Qualities we’re looking for
Thoughtful coder.
You understand the importance of abstractions and interfaces. You keep modules loosely coupled and know that algorithms + data structures = programs.
You read and understand existing systems before diving in, then you research and stand on the shoulders of giants to follow best practices. You know how to prototype, how to iterate, and when to step back and think it through or ask questions.
Builder.
You are committed to the projects you work on and need to see them through to completion. You understand that solving the user’s problem is the end goal.
You prefer open systems that are verifiably secure, you publish and use open source code, like we do.
Lifelong learner.
You stay up to date with the latest trends and are excited to learn new languages, tools, and best practices.
Explorer.
You thrive in teams and projects that span time zones and cultures.

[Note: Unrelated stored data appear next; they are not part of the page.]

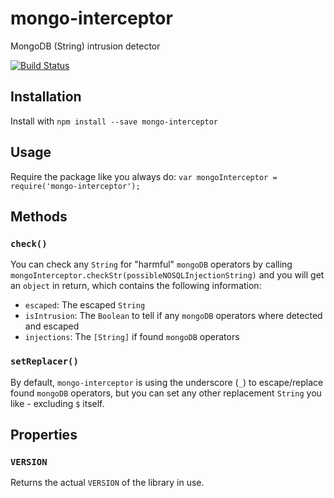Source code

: # mongo-interceptor
MongoDB (String) intrusion detector

[![Build Status](https://travis-ci.org/herom/mongo-interceptor.svg?branch=master)](https://travis-ci.org/herom/mongo-interceptor)

## Installation
Install with `npm install --save mongo-interceptor`

## Usage
Require the package like you always do: `var mongoInterceptor = require('mongo-interceptor');`

## Methods
### `check()`
You can check any `String` for "harmful" `mongoDB` operators by calling `mongoInterceptor.checkStr(possibleNOSQLInjectionString)` and you will get an `object` in return, which contains the following information: 

- `escaped`: The escaped `String`
- `isIntrusion`: The `Boolean` to tell if any `mongoDB` operators where detected and escaped
- `injections`: The `[String]` if found `mongoDB` operators

### `setReplacer()`
By default, `mongo-interceptor` is using the underscore (`_`) to escape/replace found `mongoDB` operators, but you can set any other replacement `String` you like - excluding `$` itself. 


## Properties
### `VERSION`
Returns the actual `VERSION` of the library in use.
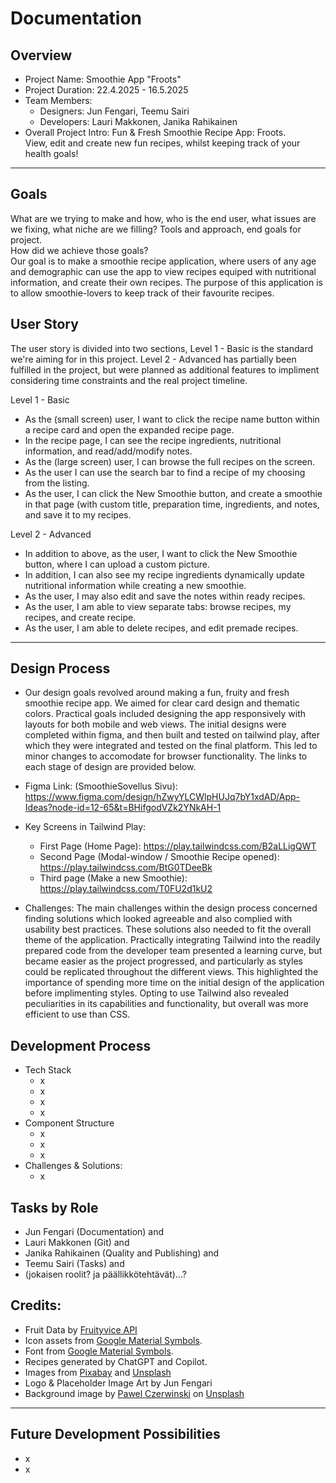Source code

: # Documentation

## Overview
- Project Name: Smoothie App "Froots"
- Project Duration: 22.4.2025 - 16.5.2025
- Team Members:
  - Designers: Jun Fengari, Teemu Sairi
  - Developers: Lauri Makkonen, Janika Rahikainen
- Overall Project Intro:
  Fun & Fresh Smoothie Recipe App: Froots.  
  View, edit and create new fun recipes, whilst keeping track of your health goals!

---

## Goals 
What are we trying to make and how, who is the end user, what issues are we fixing, what niche are we filling? Tools and approach, end goals for project.  
How did we achieve those goals?  
Our goal is to make a smoothie recipe application, where users of any age and demographic can use the app to view recipes equiped with nutritional information, and create their own recipes. The purpose of this application is to allow smoothie-lovers to keep track of their favourite recipes. 


## User Story  
The user story is divided into two sections, Level 1 - Basic is the standard we're aiming for in this project. Level 2 - Advanced has partially been fulfilled in the project, but were planned as additional features to impliment considering time constraints and the real project timeline.  

Level 1 - Basic  
- As the (small screen) user, I want to click the recipe name button within a recipe card and open the expanded recipe page. 
- In the recipe page, I can see the recipe ingredients, nutritional information, and read/add/modify notes. 
- As the (large screen) user, I can browse the full recipes on the screen. 
- As the user I can use the search bar to find a recipe of my choosing from the listing.
- As the user, I can click the New Smoothie button, and create a smoothie in that page (with custom title, preparation time, ingredients, and notes, and save it to my recipes.

Level 2 - Advanced  
- In addition to above, as the user, I want to click the New Smoothie button, where I can upload a custom picture.
- In addition, I can also see my recipe ingredients dynamically update nutritional information while creating a new smoothie.
- As the user, I may also edit and save the notes within ready recipes. 
- As the user, I am able to view separate tabs: browse recipes, my recipes, and create recipe.
- As the user, I am able to delete recipes, and edit premade recipes.

---

## Design Process 
- Our design goals revolved around making a fun, fruity and fresh smoothie recipe app. We aimed for clear card design and thematic colors. Practical goals included designing the app responsively with layouts for both mobile and web views. The initial designs were completed within figma, and then built and tested on tailwind play, after which they were integrated and tested on the final platform. This led to minor changes to accomodate for browser functionality. 
The links to each stage of design are provided below. 

- Figma Link: (SmoothieSovellus Sivu): https://www.figma.com/design/hZwyYLCWlpHUJq7bY1xdAD/App-Ideas?node-id=12-65&t=BHifgodVZk2YNkAH-1  
- Key Screens in Tailwind Play:
  - First Page (Home Page): https://play.tailwindcss.com/B2aLLigQWT
  - Second Page (Modal-window / Smoothie Recipe opened): https://play.tailwindcss.com/BtG0TDeeBk
  - Third page (Make a new Smoothie): https://play.tailwindcss.com/T0FU2d1kU2
    
- Challenges: The main challenges within the design process concerned finding solutions which looked agreeable and also complied with usability best practices. These solutions also needed to fit the overall theme of the application. Practically integrating Tailwind into the readily prepared code from the developer team presented a learning curve, but became easier as the project progressed, and particularly as styles could be replicated throughout the different views. This highlighted the importance of spending more time on the initial design of the application before implimenting styles. 
Opting to use Tailwind also revealed peculiarities in its capabilities and functionality, but overall was more efficient to use than CSS. 
  
## Development Process
- Tech Stack
  - x
  - x
  - x
  - x
- Component Structure
  - x
  - x
  - x
- Challenges & Solutions:
  - x

## Tasks by Role
- Jun Fengari (Documentation) and 
- Lauri Makkonen (Git) and
- Janika Rahikainen (Quality and Publishing) and
- Teemu Sairi (Tasks) and
- (jokaisen roolit? ja päällikkötehtävät)...?
  

## Credits:
- Fruit Data by [Fruityvice API](https://fruityvice.com)  
- Icon assets from [Google Material Symbols](https://fonts.google.com/icons).
- Font from [Google Material Symbols](https://fonts.google.com/icons).
- Recipes generated by ChatGPT and Copilot.
- Images from [Pixabay](https://pixabay.com/) and [Unsplash](https://unsplash.com/)
- Logo & Placeholder Image Art by Jun Fengari
- Background image by <a href="https://unsplash.com/@pawel_czerwinski?utm_content=creditCopyText&utm_medium=referral&utm_source=unsplash">Pawel Czerwinski</a> on <a href="https://unsplash.com/photos/white-and-blue-abstract-painting-mfIplTZLE6E?utm_content=creditCopyText&utm_medium=referral&utm_source=unsplash">Unsplash</a>

---

## Future Development Possibilities
- x
- x

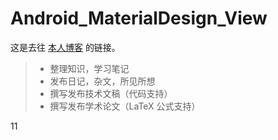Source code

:# Android_MaterialDesign_View
这是去往 [本人博客](https://github.com/mocn26169/Android_MaterialDesign_View/tree/master) 的链接。
> * 整理知识，学习笔记
> * 发布日记，杂文，所见所想
> * 撰写发布技术文稿（代码支持）
> * 撰写发布学术论文（LaTeX 公式支持）

11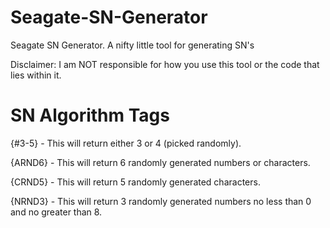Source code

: # Seagate-SN-Generator
Seagate SN Generator. A nifty little tool for generating SN's

Disclaimer: I am NOT responsible for how you use this tool or the code that lies within it.

# SN Algorithm Tags
{#3-5} - This will return either 3 or 4 (picked randomly).

{ARND6} - This will return 6 randomly generated numbers or characters.

{CRND5} - This will return 5 randomly generated characters.

{NRND3} - This will return 3 randomly generated numbers no less than 0 and no greater than 8.
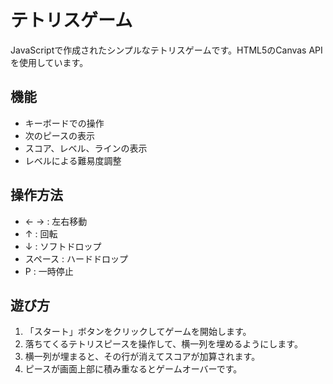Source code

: # テトリスゲーム

JavaScriptで作成されたシンプルなテトリスゲームです。HTML5のCanvas APIを使用しています。

## 機能

- キーボードでの操作
- 次のピースの表示
- スコア、レベル、ラインの表示
- レベルによる難易度調整

## 操作方法

- ← → : 左右移動
- ↑ : 回転
- ↓ : ソフトドロップ
- スペース : ハードドロップ
- P : 一時停止

## 遊び方

1. 「スタート」ボタンをクリックしてゲームを開始します。
2. 落ちてくるテトリスピースを操作して、横一列を埋めるようにします。
3. 横一列が埋まると、その行が消えてスコアが加算されます。
4. ピースが画面上部に積み重なるとゲームオーバーです。
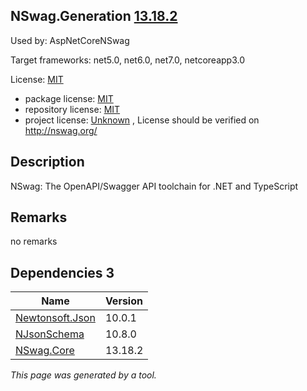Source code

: NSwag.Generation [13.18.2](https://www.nuget.org/packages/NSwag.Generation/13.18.2)
--------------------

Used by: AspNetCoreNSwag

Target frameworks: net5.0, net6.0, net7.0, netcoreapp3.0

License: [MIT](../../../../licenses/mit) 

- package license: [MIT](https://licenses.nuget.org/MIT) 
- repository license: [MIT](https://github.com/RicoSuter/NSwag.git) 
- project license: [Unknown](http://nswag.org/) , License should be verified on http://nswag.org/

Description
-----------
NSwag: The OpenAPI/Swagger API toolchain for .NET and TypeScript

Remarks
-----------
no remarks


Dependencies 3
-----------

|Name|Version|
|----------|:----|
|[Newtonsoft.Json](../../../../packages/nuget.org/newtonsoft.json/10.0.1)|10.0.1|
|[NJsonSchema](../../../../packages/nuget.org/njsonschema/10.8.0)|10.8.0|
|[NSwag.Core](../../../../packages/nuget.org/nswag.core/13.18.2)|13.18.2|

*This page was generated by a tool.*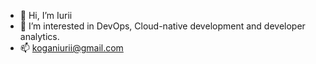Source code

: - 👋 Hi, I’m Iurii
- 👀 I’m interested in DevOps, Cloud-native development and developer analytics.
- 📫 koganiurii@gmail.com

<!---
iuriikogan/iuriikogan is a ✨ special ✨ repository because its `README.md` (this file) appears on your GitHub profile.
You can click the Preview link to take a look at your changes.
--->
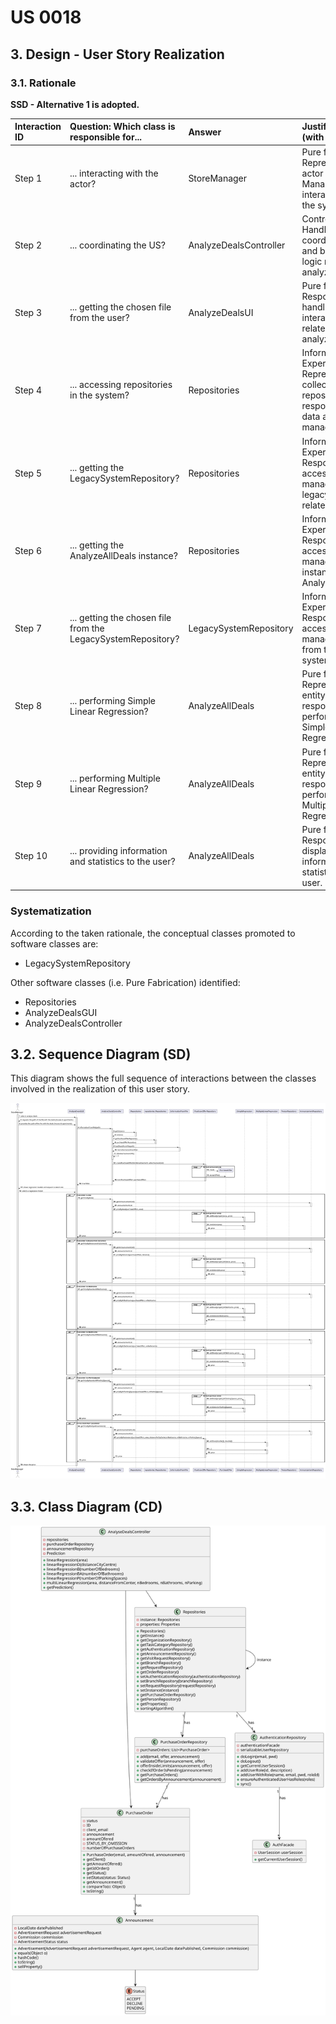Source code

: # US 0018 

## 3. Design - User Story Realization 

### 3.1. Rationale

**SSD - Alternative 1 is adopted.**

| Interaction ID | Question: Which class is responsible for...                   | Answer                 | Justification (with patterns)                                                                           |
|:---------------|:--------------------------------------------------------------|:-----------------------|:--------------------------------------------------------------------------------------------------------|
| Step 1  		     | 	... interacting with the actor?                              | StoreManager           | Pure fabrication: Represents the actor (Store Manager) interacting with the system.                     |
| Step 2  		     | 	... coordinating the US?						                               | AnalyzeDealsController | Controller: Handles the coordination and business logic related to analyzing deals.                     |
| Step 3  		     | 	... getting the chosen file from the user?                   | AnalyzeDealsUI         | Pure fabrication: Responsible for handling user interactions related to analyzing deals.                |
| Step 4  		     | 	... accessing repositories in the system?                    | Repositories           | Information Expert: Represents a collection of repositories responsible for data access and management. |
| Step 5  		     | 	... getting the LegacySystemRepository?                      | Repositories           | 	Information Expert: Responsible for accessing and managing legacy system-related data.                 |
| Step 6  		     | 	... getting the AnalyzeAllDeals instance?					               | Repositories           | Information Expert: Responsible for accessing and managing instances of AnalyzeAllDeals.                |              
| Step 7  		     | 	... getting the chosen file from the LegacySystemRepository? | LegacySystemRepository | Information Expert: Responsible for accessing and managing files from the legacy system.                | 
| Step 8  		     | 	... performing Simple Linear Regression?                     | AnalyzeAllDeals        | 	Pure fabrication: Represents the entity responsible for performing Simple Linear Regression.           | 
| Step 9  		     | 	... performing Multiple Linear Regression?                   | AnalyzeAllDeals        | Pure fabrication: Represents the entity responsible for performing Multiple Linear Regression.          | 
| Step 10  		    | 	... providing information and statistics to the user?        | AnalyzeAllDeals        | Pure fabrication: Responsible for displaying information and statistics to the user.                    | 

### Systematization ##

According to the taken rationale, the conceptual classes promoted to software classes are:
* LegacySystemRepository

Other software classes (i.e. Pure Fabrication) identified:
* Repositories
* AnalyzeDealsGUI
* AnalyzeDealsController

## 3.2. Sequence Diagram (SD)
This diagram shows the full sequence of interactions between the classes involved in the realization of this user story.

![Sequence Diagram - Full](svg/us018-sequence-diagram.svg)

## 3.3. Class Diagram (CD)

![Class Diagram](svg/us018-class-diagram.svg)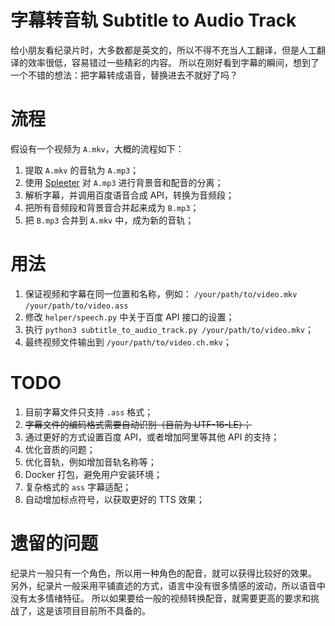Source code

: # 字幕转音轨 Subtitle to Audio Track

给小朋友看纪录片时，大多数都是英文的，所以不得不充当人工翻译，但是人工翻译的效率很低，容易错过一些精彩的内容。 
所以在刚好看到字幕的瞬间，想到了一个不错的想法：把字幕转成语音，替换进去不就好了吗？

# 流程

假设有一个视频为 `A.mkv`，大概的流程如下：
1. 提取 `A.mkv` 的音轨为 `A.mp3`；
2. 使用 [Spleeter](https://github.com/deezer/spleeter) 对 `A.mp3` 进行背景音和配音的分离；
3. 解析字幕，并调用百度语音合成 API，转换为音频段；
4. 把所有音频段和背景音合并起来成为 `B.mp3`；
5. 把 `B.mp3` 合并到 `A.mkv` 中，成为新的音轨；

# 用法

1. 保证视频和字幕在同一位置和名称，例如：
   `/your/path/to/video.mkv`
   `/your/path/to/video.ass`
2. 修改 `helper/speech.py` 中关于百度 API 接口的设置；
3. 执行 `python3 subtitle_to_audio_track.py /your/path/to/video.mkv`；
4. 最终视频文件输出到 `/your/path/to/video.ch.mkv`；

# TODO

1. 目前字幕文件只支持 `.ass` 格式；
2. ~~字幕文件的编码格式需要自动识别（目前为 UTF-16-LE）；~~
3. 通过更好的方式设置百度 API，或者增加阿里等其他 API 的支持；
4. 优化音质的问题；
5. 优化音轨，例如增加音轨名称等；
6. Docker 打包，避免用户安装环境；
7. 复杂格式的 `ass` 字幕适配；
8. 自动增加标点符号，以获取更好的 TTS 效果；

# 遗留的问题

纪录片一般只有一个角色，所以用一种角色的配音，就可以获得比较好的效果。
另外，纪录片一般采用平铺直述的方式，语言中没有很多情感的波动，所以语音中没有太多情绪特征。
所以如果要给一般的视频转换配音，就需要更高的要求和挑战了，这是该项目目前所不具备的。
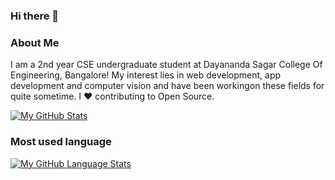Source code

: ### Hi there 👋

### About Me

I am a 2nd year CSE undergraduate student at Dayananda Sagar College Of Engineering, Bangalore! My interest lies in web development, app development and computer vision and have been workingon these fields for quite sometime. I ❤ contributing to Open Source.




[![My GitHub Stats](https://github-readme-stats.vercel.app/api/?username=sreechand2002&count_private=true&theme=tokyonight&showicons=true)]()

### Most used language
[![My GitHub Language Stats](https://github-readme-stats.vercel.app/api/top-langs/?username=sreechand2002&langs_count=5&theme=tokyonight)]()

<!--
**sreechand2002/sreechand2002** is a ✨ _special_ ✨ repository because its `README.md` (this file) appears on your GitHub profile.


Here are some ideas to get you started:

- 🔭 I’m currently working on ...
- 🌱 I’m currently learning ...
- 👯 I’m looking to collaborate on ...
- 🤔 I’m looking for help with ...
- 💬 Ask me about ...
- 📫 How to reach me: ...
- 😄 Pronouns: ...
- ⚡ Fun fact: ...
-->
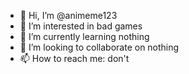 - 👋 Hi, I’m @animeme123
- 👀 I’m interested in bad games
- 🌱 I’m currently learning nothing
- 💞️ I’m looking to collaborate on nothing
- 📫 How to reach me: don't

<!---
animeme123/animeme123 is a ✨ special ✨ repository because its `README.md` (this file) appears on your GitHub profile.
You can click the Preview link to take a look at your changes.
--->
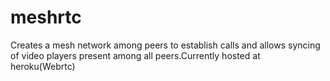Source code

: # meshrtc
Creates a mesh network among peers to establish calls and allows syncing of video players present among all peers.Currently hosted  at heroku(Webrtc) 
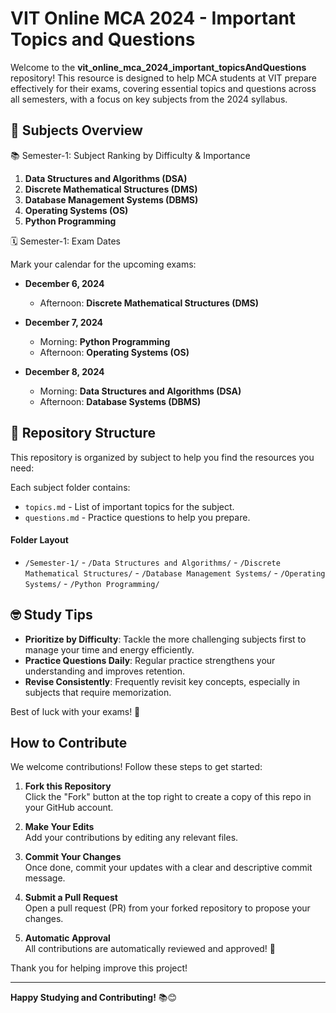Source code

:# VIT Online MCA 2024 - Important Topics and Questions

Welcome to the **vit_online_mca_2024_important_topicsAndQuestions** repository! This resource is designed to help MCA students at VIT prepare effectively for their exams, covering essential topics and questions across all semesters, with a focus on key subjects from the 2024 syllabus.

## 📘 Subjects Overview

📚 Semester-1: Subject Ranking by Difficulty & Importance

1. **Data Structures and Algorithms (DSA)**
2. **Discrete Mathematical Structures (DMS)**
3. **Database Management Systems (DBMS)**
4. **Operating Systems (OS)**
5. **Python Programming**

🗓️ Semester-1: Exam Dates

Mark your calendar for the upcoming exams:

- **December 6, 2024**
  - Afternoon: **Discrete Mathematical Structures (DMS)**

- **December 7, 2024**
  - Morning: **Python Programming**
  - Afternoon: **Operating Systems (OS)**

- **December 8, 2024**
  - Morning: **Data Structures and Algorithms (DSA)**
  - Afternoon: **Database Systems (DBMS)**

## 📂 Repository Structure

This repository is organized by subject to help you find the resources you need:

Each subject folder contains:
- `topics.md` - List of important topics for the subject.
- `questions.md` - Practice questions to help you prepare.

#### Folder Layout

- `/Semester-1/`
      - `/Data Structures and Algorithms/`
      - `/Discrete Mathematical Structures/`
      - `/Database Management Systems/`
      - `/Operating Systems/`
      - `/Python Programming/`

## 🤓 Study Tips

- **Prioritize by Difficulty**: Tackle the more challenging subjects first to manage your time and energy efficiently.
- **Practice Questions Daily**: Regular practice strengthens your understanding and improves retention.
- **Revise Consistently**: Frequently revisit key concepts, especially in subjects that require memorization.

Best of luck with your exams! 🚀

## How to Contribute

We welcome contributions! Follow these steps to get started:

1. **Fork this Repository**  
   Click the "Fork" button at the top right to create a copy of this repo in your GitHub account.

2. **Make Your Edits**  
   Add your contributions by editing any relevant files.

3. **Commit Your Changes**  
   Once done, commit your updates with a clear and descriptive commit message.

4. **Submit a Pull Request**  
   Open a pull request (PR) from your forked repository to propose your changes.

5. **Automatic Approval**  
   All contributions are automatically reviewed and approved! 🎉

Thank you for helping improve this project!

---

**Happy Studying and Contributing!** 📚😊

You’re ready and excited to travel in order to support projects, no matter how dusty or remote.
Requirements
Essential
Minimum 3 years maintaining production systems on Linux.
Minimum 2 years writing production web applications.
Minimum 1 year working with deployment or infrastructure tools, e.g. Ansible, Chef, Puppet.
Experience working with remote teams.
Strong attention to detail and understanding of architectural dependencies.
Strong troubleshooting and problem solving skills.
Experience in monitoring resource usage.
Experience in communicating with users, other technical, and project management teams to collect requirements.
Good oral and written communication skills.
Desirable
Experience managing and automating infrastructure on AWS, GCP, and Azure.
Experience writing Clojure, Java, JavaScript, and Python.
Experience using Ansible, Terraform, and Hashicorp Vault.
Experience using Docker, Kubernetes, and KOPS.
Experience using InfluxDB, Graphite, and Grafana.
Experience using Monit, Nginx, and SystemD.